== Dataset extract ==

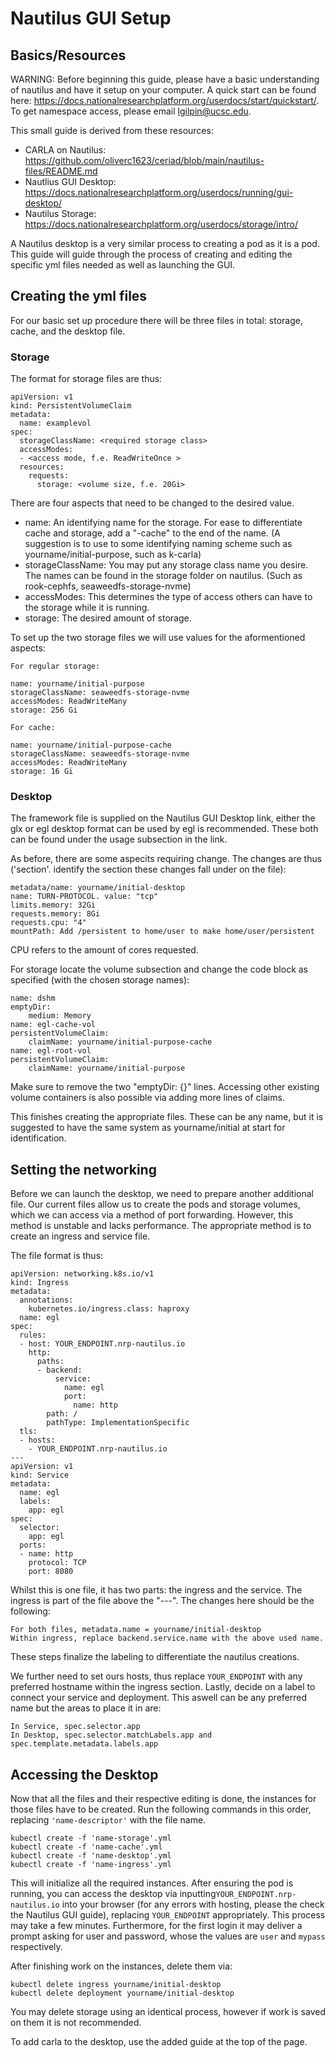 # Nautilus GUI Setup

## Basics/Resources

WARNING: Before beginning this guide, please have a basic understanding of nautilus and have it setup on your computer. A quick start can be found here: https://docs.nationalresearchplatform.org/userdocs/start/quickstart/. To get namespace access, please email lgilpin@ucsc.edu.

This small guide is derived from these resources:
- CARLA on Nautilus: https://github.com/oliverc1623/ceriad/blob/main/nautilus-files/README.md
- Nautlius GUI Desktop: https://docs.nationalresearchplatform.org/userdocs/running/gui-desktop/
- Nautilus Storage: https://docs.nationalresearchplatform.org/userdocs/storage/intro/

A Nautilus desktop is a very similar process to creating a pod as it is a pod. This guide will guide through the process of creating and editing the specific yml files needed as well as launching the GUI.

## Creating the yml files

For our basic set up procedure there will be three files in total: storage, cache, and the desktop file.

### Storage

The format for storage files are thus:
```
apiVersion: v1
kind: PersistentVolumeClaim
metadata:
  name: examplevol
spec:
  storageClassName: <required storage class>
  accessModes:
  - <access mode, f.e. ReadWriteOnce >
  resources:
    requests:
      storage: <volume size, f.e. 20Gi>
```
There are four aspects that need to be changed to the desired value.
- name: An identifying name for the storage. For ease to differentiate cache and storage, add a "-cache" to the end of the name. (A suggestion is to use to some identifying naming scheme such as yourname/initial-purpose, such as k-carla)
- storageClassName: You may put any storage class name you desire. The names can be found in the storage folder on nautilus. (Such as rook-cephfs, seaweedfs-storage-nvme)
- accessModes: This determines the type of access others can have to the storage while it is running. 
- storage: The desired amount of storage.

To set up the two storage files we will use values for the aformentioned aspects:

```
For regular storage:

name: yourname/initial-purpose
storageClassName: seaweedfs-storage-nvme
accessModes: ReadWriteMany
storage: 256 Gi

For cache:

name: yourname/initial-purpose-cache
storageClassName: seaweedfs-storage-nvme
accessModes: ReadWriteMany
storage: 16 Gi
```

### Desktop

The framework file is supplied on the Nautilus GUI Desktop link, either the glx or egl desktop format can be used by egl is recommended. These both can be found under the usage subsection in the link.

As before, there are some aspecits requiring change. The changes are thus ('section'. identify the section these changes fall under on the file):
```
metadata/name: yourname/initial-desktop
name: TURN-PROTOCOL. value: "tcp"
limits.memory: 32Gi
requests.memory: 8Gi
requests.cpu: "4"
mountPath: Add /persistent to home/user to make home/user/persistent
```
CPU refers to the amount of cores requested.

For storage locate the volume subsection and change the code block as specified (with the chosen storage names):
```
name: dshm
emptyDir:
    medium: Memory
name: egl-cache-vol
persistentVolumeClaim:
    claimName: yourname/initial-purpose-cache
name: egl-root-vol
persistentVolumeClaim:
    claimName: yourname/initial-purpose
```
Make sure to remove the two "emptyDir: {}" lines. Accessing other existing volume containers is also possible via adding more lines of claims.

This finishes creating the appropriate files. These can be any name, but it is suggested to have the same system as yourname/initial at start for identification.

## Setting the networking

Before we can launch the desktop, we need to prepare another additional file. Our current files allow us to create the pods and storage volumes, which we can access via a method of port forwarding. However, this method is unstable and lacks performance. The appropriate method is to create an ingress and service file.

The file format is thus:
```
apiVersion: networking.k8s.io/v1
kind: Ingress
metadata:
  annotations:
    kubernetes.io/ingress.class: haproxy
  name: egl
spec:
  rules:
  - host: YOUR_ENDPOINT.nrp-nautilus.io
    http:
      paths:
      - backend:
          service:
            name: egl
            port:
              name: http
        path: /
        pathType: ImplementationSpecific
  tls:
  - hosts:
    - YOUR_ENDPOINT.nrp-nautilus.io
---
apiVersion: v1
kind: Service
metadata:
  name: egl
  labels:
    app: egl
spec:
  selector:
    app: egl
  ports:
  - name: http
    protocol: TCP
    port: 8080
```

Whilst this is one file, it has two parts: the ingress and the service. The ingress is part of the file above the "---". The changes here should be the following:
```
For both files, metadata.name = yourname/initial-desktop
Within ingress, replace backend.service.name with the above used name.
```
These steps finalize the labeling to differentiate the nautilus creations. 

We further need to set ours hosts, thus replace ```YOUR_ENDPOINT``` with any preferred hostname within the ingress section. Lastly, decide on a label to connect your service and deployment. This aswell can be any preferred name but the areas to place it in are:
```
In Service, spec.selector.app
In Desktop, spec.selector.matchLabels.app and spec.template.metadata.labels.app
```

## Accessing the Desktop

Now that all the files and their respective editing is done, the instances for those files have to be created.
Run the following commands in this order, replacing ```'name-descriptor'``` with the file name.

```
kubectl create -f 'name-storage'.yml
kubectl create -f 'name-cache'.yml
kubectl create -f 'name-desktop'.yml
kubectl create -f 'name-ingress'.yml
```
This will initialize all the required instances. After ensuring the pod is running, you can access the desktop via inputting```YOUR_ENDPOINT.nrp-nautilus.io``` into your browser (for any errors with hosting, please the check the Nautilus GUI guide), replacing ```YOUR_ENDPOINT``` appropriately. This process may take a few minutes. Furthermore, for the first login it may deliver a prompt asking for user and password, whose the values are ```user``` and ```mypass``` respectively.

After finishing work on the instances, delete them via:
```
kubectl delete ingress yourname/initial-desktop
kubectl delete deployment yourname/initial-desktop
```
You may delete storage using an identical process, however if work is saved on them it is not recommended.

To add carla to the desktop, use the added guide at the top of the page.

===

= Work to be completed =
The copy you write must hold every record verbatim and none of the pictures.

= Solution to this exercise =
 # Nautilus GUI Setup

## Basics/Resources

WARNING: Before beginning this guide, please have a basic understanding of nautilus and have it setup on your computer. A quick start can be found here: https://docs.nationalresearchplatform.org/userdocs/start/quickstart/. To get namespace access, please email lgilpin@ucsc.edu.

This small guide is derived from these resources:
- CARLA on Nautilus: https://github.com/oliverc1623/ceriad/blob/main/nautilus-files/README.md
- Nautlius GUI Desktop: https://docs.nationalresearchplatform.org/userdocs/running/gui-desktop/
- Nautilus Storage: https://docs.nationalresearchplatform.org/userdocs/storage/intro/

A Nautilus desktop is a very similar process to creating a pod as it is a pod. This guide will guide through the process of creating and editing the specific yml files needed as well as launching the GUI.

## Creating the yml files

For our basic set up procedure there will be three files in total: storage, cache, and the desktop file.

### Storage

The format for storage files are thus:
```
apiVersion: v1
kind: PersistentVolumeClaim
metadata:
  name: examplevol
spec:
  storageClassName: <required storage class>
  accessModes:
  - <access mode, f.e. ReadWriteOnce >
  resources:
    requests:
      storage: <volume size, f.e. 20Gi>
```
There are four aspects that need to be changed to the desired value.
- name: An identifying name for the storage. For ease to differentiate cache and storage, add a "-cache" to the end of the name. (A suggestion is to use to some identifying naming scheme such as yourname/initial-purpose, such as k-carla)
- storageClassName: You may put any storage class name you desire. The names can be found in the storage folder on nautilus. (Such as rook-cephfs, seaweedfs-storage-nvme)
- accessModes: This determines the type of access others can have to the storage while it is running. 
- storage: The desired amount of storage.

To set up the two storage files we will use values for the aformentioned aspects:

```
For regular storage:

name: yourname/initial-purpose
storageClassName: seaweedfs-storage-nvme
accessModes: ReadWriteMany
storage: 256 Gi

For cache:

name: yourname/initial-purpose-cache
storageClassName: seaweedfs-storage-nvme
accessModes: ReadWriteMany
storage: 16 Gi
```

### Desktop

The framework file is supplied on the Nautilus GUI Desktop link, either the glx or egl desktop format can be used by egl is recommended. These both can be found under the usage subsection in the link.

As before, there are some aspecits requiring change. The changes are thus ('section'. identify the section these changes fall under on the file):
```
metadata/name: yourname/initial-desktop
name: TURN-PROTOCOL. value: "tcp"
limits.memory: 32Gi
requests.memory: 8Gi
requests.cpu: "4"
mountPath: Add /persistent to home/user to make home/user/persistent
```
CPU refers to the amount of cores requested.

For storage locate the volume subsection and change the code block as specified (with the chosen storage names):
```
name: dshm
emptyDir:
    medium: Memory
name: egl-cache-vol
persistentVolumeClaim:
    claimName: yourname/initial-purpose-cache
name: egl-root-vol
persistentVolumeClaim:
    claimName: yourname/initial-purpose
```
Make sure to remove the two "emptyDir: {}" lines. Accessing other existing volume containers is also possible via adding more lines of claims.

This finishes creating the appropriate files. These can be any name, but it is suggested to have the same system as yourname/initial at start for identification.

## Setting the networking

Before we can launch the desktop, we need to prepare another additional file. Our current files allow us to create the pods and storage volumes, which we can access via a method of port forwarding. However, this method is unstable and lacks performance. The appropriate method is to create an ingress and service file.

The file format is thus:
```
apiVersion: networking.k8s.io/v1
kind: Ingress
metadata:
  annotations:
    kubernetes.io/ingress.class: haproxy
  name: egl
spec:
  rules:
  - host: YOUR_ENDPOINT.nrp-nautilus.io
    http:
      paths:
      - backend:
          service:
            name: egl
            port:
              name: http
        path: /
        pathType: ImplementationSpecific
  tls:
  - hosts:
    - YOUR_ENDPOINT.nrp-nautilus.io
---
apiVersion: v1
kind: Service
metadata:
  name: egl
  labels:
    app: egl
spec:
  selector:
    app: egl
  ports:
  - name: http
    protocol: TCP
    port: 8080
```

Whilst this is one file, it has two parts: the ingress and the service. The ingress is part of the file above the "---". The changes here should be the following:
```
For both files, metadata.name = yourname/initial-desktop
Within ingress, replace backend.service.name with the above used name.
```
These steps finalize the labeling to differentiate the nautilus creations. 

We further need to set ours hosts, thus replace ```YOUR_ENDPOINT``` with any preferred hostname within the ingress section. Lastly, decide on a label to connect your service and deployment. This aswell can be any preferred name but the areas to place it in are:
```
In Service, spec.selector.app
In Desktop, spec.selector.matchLabels.app and spec.template.metadata.labels.app
```

## Accessing the Desktop

Now that all the files and their respective editing is done, the instances for those files have to be created.
Run the following commands in this order, replacing ```'name-descriptor'``` with the file name.

```
kubectl create -f 'name-storage'.yml
kubectl create -f 'name-cache'.yml
kubectl create -f 'name-desktop'.yml
kubectl create -f 'name-ingress'.yml
```
This will initialize all the required instances. After ensuring the pod is running, you can access the desktop via inputting```YOUR_ENDPOINT.nrp-nautilus.io``` into your browser (for any errors with hosting, please the check the Nautilus GUI guide), replacing ```YOUR_ENDPOINT``` appropriately. This process may take a few minutes. Furthermore, for the first login it may deliver a prompt asking for user and password, whose the values are ```user``` and ```mypass``` respectively.

After finishing work on the instances, delete them via:
```
kubectl delete ingress yourname/initial-desktop
kubectl delete deployment yourname/initial-desktop
```
You may delete storage using an identical process, however if work is saved on them it is not recommended.

To add carla to the desktop, use the added guide at the top of the page.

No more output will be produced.